Lilian Edward was brought up before Mr Curtis Bennett at the Hammersmith Police Court charged with ‘being in the unlawful possession of a child’. The little boy was also called to court and questioned by the magistrate, even though he was only four years old. Lilian herself was just 18 and the circumstances suggested that the little boy, who was not named, may have originally have been lost (or indeed kidnapped)  as far away as Scotland.

Lillian cohabited with a man named McSweeney at a property in Bangor Street, Notting Hill (or Notting Dale as it was then known), but they were not married. According to one source Bangor Street :

Originally called George Street, it was the most notorious road of the Notting Dale ‘Special Area’ slum.
It was more colloquially known as ‘Do as you like Street’, a place where ‘no one left their door closed’, and the venue of the Rag Fair.

McSweeney was also in court and claimed the child as his, but Lilian testified that the boy did ‘not belong to him’. Who’s was he then, the magistrate wanted to know.

The child had been brought from the local workhouse at the special request of Mr Bennet because, as he explained in court, he had received a letter from Liverpool with a photo and description of a child who had gone missing in Dundee. The sender had presumably got wind (perhaps from some earlier hearing reported in the press) that a ‘mysterious child’ had been discovered and was living in a poor part of west London.

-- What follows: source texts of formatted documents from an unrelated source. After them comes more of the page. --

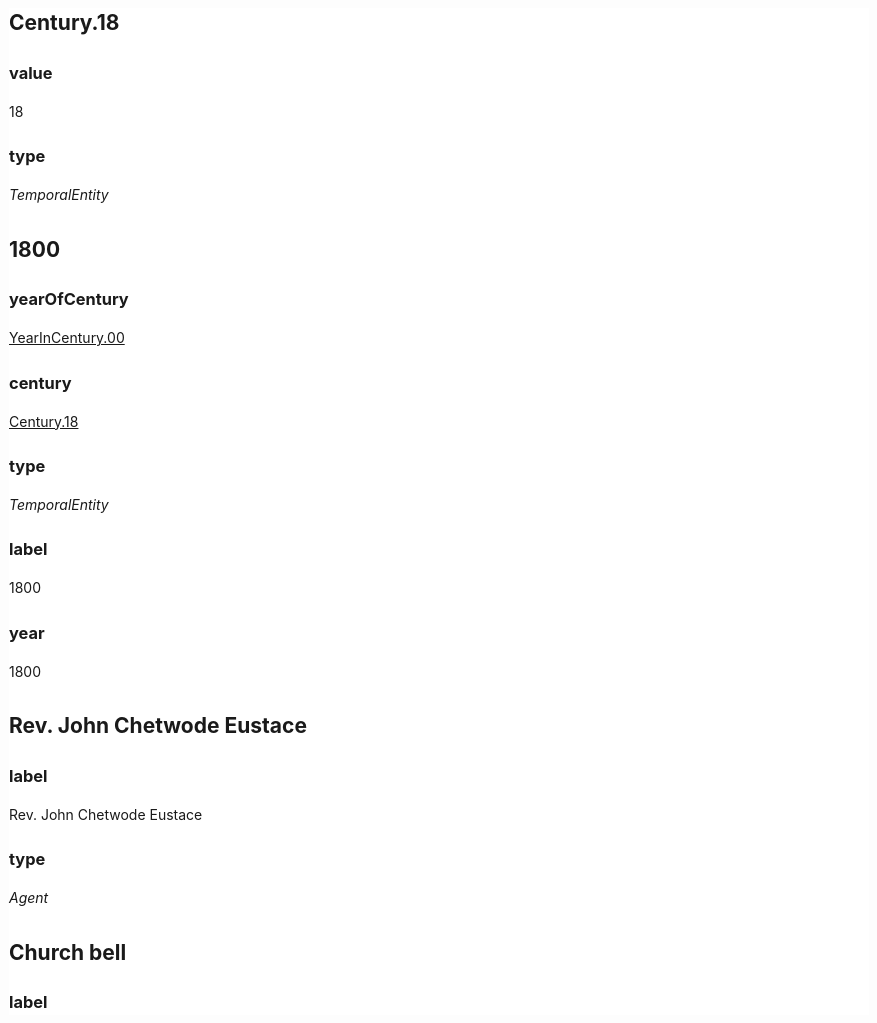 ## Century.18

### value


18

### type


*TemporalEntity*

## 1800

### yearOfCentury


[YearInCentury.00](#YearInCentury.00)

### century


[Century.18](#Century.18)

### type


*TemporalEntity*

### label


1800

### year


1800

## Rev. John Chetwode Eustace

### label


Rev. John Chetwode Eustace

### type


*Agent*

## Church bell

### label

This reminds us that the provincial press regularly reported the goings on at the London Police courts along with entries about their own sessions. This sharing of crime news has a very long history with reports of cases at Old Bailey and the county assizes being  staple of early newspapers in the 1700s.

Mr Bennett wanted to see if the boy in his witness box was the same one that was described in the paper, and so he ‘questioned the little fellow’. PC Brown was unconvinced; he said that while ‘inquiries had been made’ (he was not very specific) they had not proved that this child and the one in the photo were the same. His eyes, he continued, were not there same colour as the description in the newspaper report. The magistrate was not sure though, he felt he might be the lost boy.

Next up was John Pike of the Children’s Aid Fund (founded as early as the 1850s) at Charing Cross who requested that the boy be sent to school in the meantime as ‘he was not under proper control’. McSweeney tried to intervene to demand the boy was given back to him but the magistrate refused to allow him to speak .

The whole hearing has the feel of a scene from a Dickens’ novel, with the ‘little fellow’ as another runaway like Oliver Twist. Mr Bennet clearly did’t want to send him back to the squalor of Bangor Street and the ‘care’ of McSweeney. He requested that the child be ‘remanded’ to the workhouse to give Mr Pike the time to draw up the necessary paperwork to have him admitted to the Industrial School at Milton. There he would he educated and cared for (in a fashion) but no further attempt was likely to be made to reunite him with his parents.

As for Lilian Edward, she was released to the relative freedom of Mr McSweeney’s company and his home in Bangor Street.